Rozterki starszego pana
Samotny starszy pan tak modlił się raz:
dopóki jeszcze nie nadszedł już ten czas
żeby pożegnać się z ziemskim padołem
Panie mój wraz z moim Stróżem Aniołem
Mój Kochany Wielki mój Wspaniały Boże
pozwól o jedno proszę Ciebie w pokorze
podaruj mi miłą starszą panią samotną
na lato, zimę, wiosnę i na jesień słotną
Dobre obiady żeby mi co dzień gotowała
w domu robiła niemal wszystko bez mała
niech za mnie też o wszystkim pamięta
ale zawsze była pogodna i uśmiechnięta
Żeby meczów nie przełączała na seriale
kiedy oglądamy coś tam na moim kanale
nie przeszkadzała mi w pisaniu dla hecy
a zaś podczas kąpieli umyła moje plecy
Oby podlewała często w ogrodzie kwiaty
robiła regularnie w banku wszelkie
opłaty
a wszystko to czyniła wyłącznie z
miłości
mam Boże już dość tej ciszy i samotności
Ześlij mi panią by serce miała jak ze
złota
…
Bóg pomyślał chwilę i mu podarował…
kota
Komentarze (18)
Bo kot nigdy nie spełni tych wymagań - wiedział Bóg,
co robi, oj wiedział :-)
Nie wyobrażam sobie kota szorującego panu plecy, albo
gotującego obiady. A kiedy się weźmie za podlewanie
jakiegoś kwiatka w ogródku - kwiatek zazwyczaj
ginie...
Taki przyjaciel na dobre i na złe.. super wiersz.
Pozdrawiam Maćku :)
A to dobre Maćku, pozdrawiam serdecznie z podobaniem.
Myślę, że era robotów dopiero przed nami, z kotem
przynajmniej porozmawia i będzie miał się kim
opiekować, widocznie taka powinność została jeszcze do
dopracowania wypełnienia,
z podobaniem wiersza,
pozdrawiam serdecznie:)
Bardzo mi się podobają Twoje wersy no i kotowate
zaskoczenie na końcu - super!
Pozdrawiam serdecznie Macieju :)
Ta pani chyba byłaby nadmiernym ideałem, a takowych
nie ma,
choć może się mylę,
tak poza tym świetne, zaskakujące zakończenie,
pozdrawiam, z podobaniem, Maćku.
a właściwie bombajska - sorry
Krysiu, jak jest cała czarna - to rasa burmańska -
piękna
pies jak kot , też dobry kumpel
Mam już 10 lat kotkę Zuzę. To pospolity dachowiec ma
przepiękne aksamitne czarne futerko. Pozdrawiam
cieplutko, ślę serdeczności:)
Do serca przytul psa".
I nie wiem czemu się mi tak zaśpiewało.
O przepraszam o sorry.
i pchły łap ze zwinnością kota.
Krysiu, a jaka rasa kotki ?
Bóg się wykazał poczuciem humoru, bo o złośliwość nie
posądzam:). Pozdrawiam
Masz pecha, bo mam kotkę i to ja jestem jej służebną.

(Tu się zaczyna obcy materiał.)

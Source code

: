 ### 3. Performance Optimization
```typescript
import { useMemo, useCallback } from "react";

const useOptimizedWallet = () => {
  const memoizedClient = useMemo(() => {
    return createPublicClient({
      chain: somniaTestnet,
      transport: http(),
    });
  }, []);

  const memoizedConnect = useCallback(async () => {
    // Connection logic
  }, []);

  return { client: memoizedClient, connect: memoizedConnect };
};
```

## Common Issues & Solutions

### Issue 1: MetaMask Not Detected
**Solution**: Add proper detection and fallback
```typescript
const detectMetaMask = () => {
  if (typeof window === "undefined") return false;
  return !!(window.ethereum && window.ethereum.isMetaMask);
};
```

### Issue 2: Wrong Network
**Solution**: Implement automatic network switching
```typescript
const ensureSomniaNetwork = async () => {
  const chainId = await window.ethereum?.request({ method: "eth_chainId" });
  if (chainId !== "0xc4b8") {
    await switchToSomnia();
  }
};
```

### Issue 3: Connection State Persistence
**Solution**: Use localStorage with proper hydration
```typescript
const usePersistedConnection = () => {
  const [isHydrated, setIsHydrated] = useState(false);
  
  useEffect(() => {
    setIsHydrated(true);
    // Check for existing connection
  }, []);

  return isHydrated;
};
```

Łaskawie się przytula i czule mruczy, gdy głód
poczuje. Jednak nie narzekam, jest zawsze przy mnie.
Pozdrawiam serdecznie i proponuje weź psa ze
schroniska. Będziesz musiał z nim wychodzić i przy
okazji kontakt z ludźmi masz zapewniony. Udanego i
miłego dnia z pogodą ducha:)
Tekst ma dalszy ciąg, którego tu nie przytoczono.